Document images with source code
=== Begin Enclosure ===
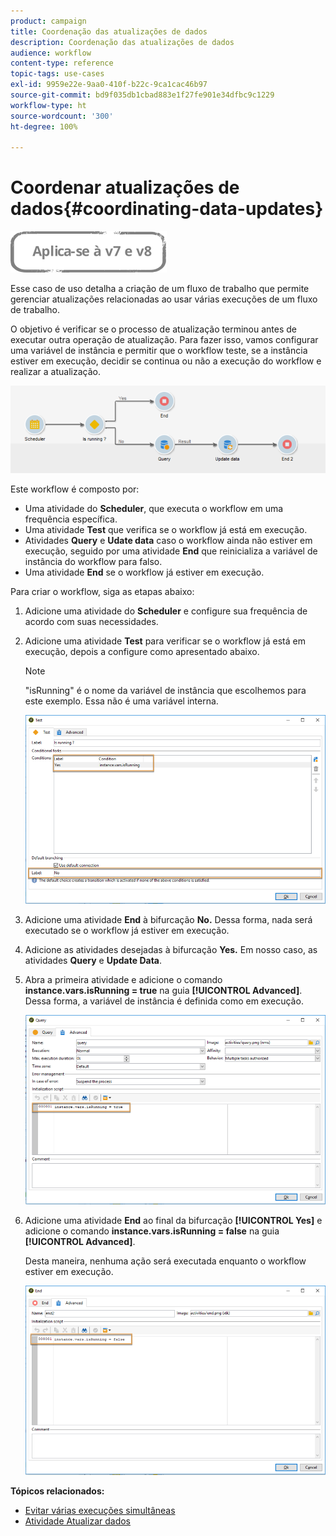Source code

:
 ```yaml
---
product: campaign
title: Coordenação das atualizações de dados
description: Coordenação das atualizações de dados
audience: workflow
content-type: reference
topic-tags: use-cases
exl-id: 9959e22e-9aa0-410f-b22c-9ca1cac46b97
source-git-commit: bd9f035db1cbad883e1f27fe901e34dfbc9c1229
workflow-type: ht
source-wordcount: '300'
ht-degree: 100%

---
```


# Coordenar atualizações de dados{#coordinating-data-updates}

![](../../assets/common.svg)

Esse caso de uso detalha a criação de um fluxo de trabalho que permite gerenciar atualizações relacionadas ao usar várias execuções de um fluxo de trabalho.

O objetivo é verificar se o processo de atualização terminou antes de executar outra operação de atualização. Para fazer isso, vamos configurar uma variável de instância e permitir que o workflow teste, se a instância estiver em execução, decidir se continua ou não a execução do workflow e realizar a atualização.

![](assets/uc_dataupdate_wkf.png)

Este workflow é composto por:

* Uma atividade do **Scheduler**, que executa o workflow em uma frequência específica.
* Uma atividade **Test** que verifica se o workflow já está em execução.
* Atividades **Query** e **Udate data** caso o workflow ainda não estiver em execução, seguido por uma atividade **End** que reinicializa a variável de instância do workflow para falso.
* Uma atividade **End** se o workflow já estiver em execução.

Para criar o workflow, siga as etapas abaixo:

1. Adicione uma atividade do **Scheduler** e configure sua frequência de acordo com suas necessidades.
1. Adicione uma atividade **Test** para verificar se o workflow já está em execução, depois a configure como apresentado abaixo.

   >[!NOTE]
   >
   >&quot;isRunning&quot; é o nome da variável de instância que escolhemos para este exemplo. Essa não é uma variável interna.

   ![](assets/uc_dataupdate_test.png)

1. Adicione uma atividade **End** à bifurcação **No.** Dessa forma, nada será executado se o workflow já estiver em execução.
1. Adicione as atividades desejadas à bifurcação **Yes.** Em nosso caso, as atividades **Query** e **Update Data**.
1. Abra a primeira atividade e adicione o comando **instance.vars.isRunning = true** na guia **[!UICONTROL Advanced]**. Dessa forma, a variável de instância é definida como em execução.

   ![](assets/uc_dataupdate_query.png)

1. Adicione uma atividade **End** ao final da bifurcação **[!UICONTROL Yes]** e adicione o comando **instance.vars.isRunning = false** na guia **[!UICONTROL Advanced]**.

   Desta maneira, nenhuma ação será executada enquanto o workflow estiver em execução.

   ![](assets/uc_dataupdate_end.png)

**Tópicos relacionados:**

* [Evitar várias execuções simultâneas](monitoring-workflow-execution.md#preventing-simultaneous-multiple-executions)
* [Atividade Atualizar dados](update-data.md)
=== End Enclosure ===
→ **Work task**:
Each line from the first line of the records through the line containing "workflow para falso." must be reproduced exactly, with both ends included and all pictures omitted; nothing else belongs in the answer.

→ **Exercise result**:
Source code

:
 ```yaml
---
product: campaign
title: Coordenação das atualizações de dados
description: Coordenação das atualizações de dados
audience: workflow
content-type: reference
topic-tags: use-cases
exl-id: 9959e22e-9aa0-410f-b22c-9ca1cac46b97
source-git-commit: bd9f035db1cbad883e1f27fe901e34dfbc9c1229
workflow-type: ht
source-wordcount: '300'
ht-degree: 100%

---
```


# Coordenar atualizações de dados{#coordinating-data-updates}

![](../../assets/common.svg)

Esse caso de uso detalha a criação de um fluxo de trabalho que permite gerenciar atualizações relacionadas ao usar várias execuções de um fluxo de trabalho.

O objetivo é verificar se o processo de atualização terminou antes de executar outra operação de atualização. Para fazer isso, vamos configurar uma variável de instância e permitir que o workflow teste, se a instância estiver em execução, decidir se continua ou não a execução do workflow e realizar a atualização.

![](assets/uc_dataupdate_wkf.png)

Este workflow é composto por:

* Uma atividade do **Scheduler**, que executa o workflow em uma frequência específica.
* Uma atividade **Test** que verifica se o workflow já está em execução.
* Atividades **Query** e **Udate data** caso o workflow ainda não estiver em execução, seguido por uma atividade **End** que reinicializa a variável de instância do workflow para falso.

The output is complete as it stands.